Non riesco a scrivere, nulla,
niente che valga la pena di essere letto.
Scrivo di niente allora, vuote parole che non sono parole.
Muto pensiero non m’abbandoni
non cedi, non molli la presa.
Lasciami dire.
Ahi, l’oppio delle parole non basta
ché non sono parole queste.
sono lettere, segni che scorrono e non hanno voce.
L’incipit non regge non traborda sensazioni
chiaramente non dispone.
Forse, ancora, la curva del sole trattiene,
imprime parole sciogliendo la cera…
parole… come stravaganza di tempo.

C’è una componente «sacrale» in questa procedura, un «sacro» nutrito di stato laicale. «Non si dà vera vita nella falsa» scriveva Adorno in tempi non sospetti in Dialettica dell’illuminismo. La Stefanelli lo sa ma non può fare a meno di stilare versi dove protagonisti sono l’io ed il tu. Nel frattempo, il mondo è diventato integralmente «falso», immagine fasulla dell’io, e l’«io» è nient’altro che un riflesso di questa negatività; anche il «tu» è una immagine riflessa del «falso». Il significato si nasconde nell’assenza più che nella presenza. Direi che in questo genere di poesia è prioritario l’atto della investigazione. La poesia si costruisce come descrizione e interpretazione del non-detto, del non-accaduto. Il momento dell’analisi precede appena d’un soffio il momento della deduzione; l’analisi è, insieme, retrospezione e prospezione, osservazione del dettaglio e visione dell’insieme, visione panoramica dell’io e del tu. Di qui l’abbondanza di particolari di luogo che sono una spia delle problematiche relazioni che si organizzano intorno al «soggetto», che costituisce il principale punto di riferimento, il semaforo «significazionista» e relazionale della poesia della Stefanelli.

Ai miei figli

I miei figli sono le mie ali ogni tanto
nel mio piccolo mondo la mia storia migliore
il fiato più dolce al mio tacito parlare
li ho cresciuti con perle di miglio
con il nettare più puro della mia casa d’ape
e ho portato sulle braccia il loro profumo
quale dono più grande o mio Signore.

.
Piovono stelle

La maglietta sul letto.

Gli occhi chiusi spengono la luce
si piegano le ginocchia e si seggono.

È sera. L’ombra, la mia, ha salito scale
ha lasciato un piccolo segno
distratto dal volto da passi, veloci,
di chi gira in fretta l’angolo buio del vicolo stretto,
quello di un gioco.

Lo specchio mi riporta bella nella sua magia,
appena profumata la pelle,
il profilo controluce non nasconde il desiderio.
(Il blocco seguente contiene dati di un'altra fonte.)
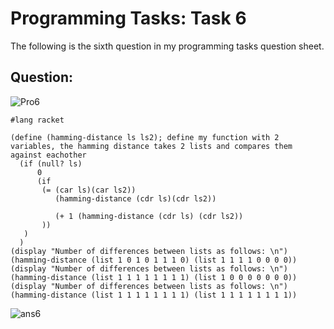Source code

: # Programming Tasks: Task 6

The following is the sixth question in my programming tasks question sheet.

## Question:

![Pro6](https://imgur.com/68Yth7t.png "Pro task6")

```
#lang racket

(define (hamming-distance ls ls2); define my function with 2 variables, the hamming distance takes 2 lists and compares them against eachother
  (if (null? ls)
      0
      (if
       (= (car ls)(car ls2))
          (hamming-distance (cdr ls)(cdr ls2))

          (+ 1 (hamming-distance (cdr ls) (cdr ls2))
       ))
   )
  )
(display "Number of differences between lists as follows: \n")
(hamming-distance (list 1 0 1 0 1 1 1 0) (list 1 1 1 1 0 0 0 0))
(display "Number of differences between lists as follows: \n")
(hamming-distance (list 1 1 1 1 1 1 1 1) (list 1 0 0 0 0 0 0 0))
(display "Number of differences between lists as follows: \n")
(hamming-distance (list 1 1 1 1 1 1 1 1) (list 1 1 1 1 1 1 1 1))

```
![ans6](https://imgur.com/T69ZxpT.png "ans6")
Piovono stelle, meraviglie, me ne accorgo,
gli occhi chiusi tracciano comete,
una coda di luce, tra le tende socchiuse.

Lo sguardo

Qua, dove l’albero innesta i suoi rami
a dita che al cielo versano capelli
che vento scompiglia a carezze delicate
siede Dafne leggera e scrive: ai suoi bei fiori
bianchi, rosei o gialli
ai profumi d’estate che da Penèo
sono effluvio alla terra che li accoglie.

Siede, nascosta allo sguardo di Apollo
che pure tra i rami assapora
e cinge i suoi capelli, fino a farsi corona.

patrizia stefanelli

patrizia stefanelli

Il respiro del mondo

Ancora una volta
quest’albero che guarda la mia finestra
ha lasciato alla terra le sue foglie.
Tra i rami gialli
vivono e muoiono, in questo giorno,
gli occhi, cresciuti sul tronco.

Non so, quanti mattini li hanno guardati
e non so perché ho fatto la metà delle cose che ho fatto.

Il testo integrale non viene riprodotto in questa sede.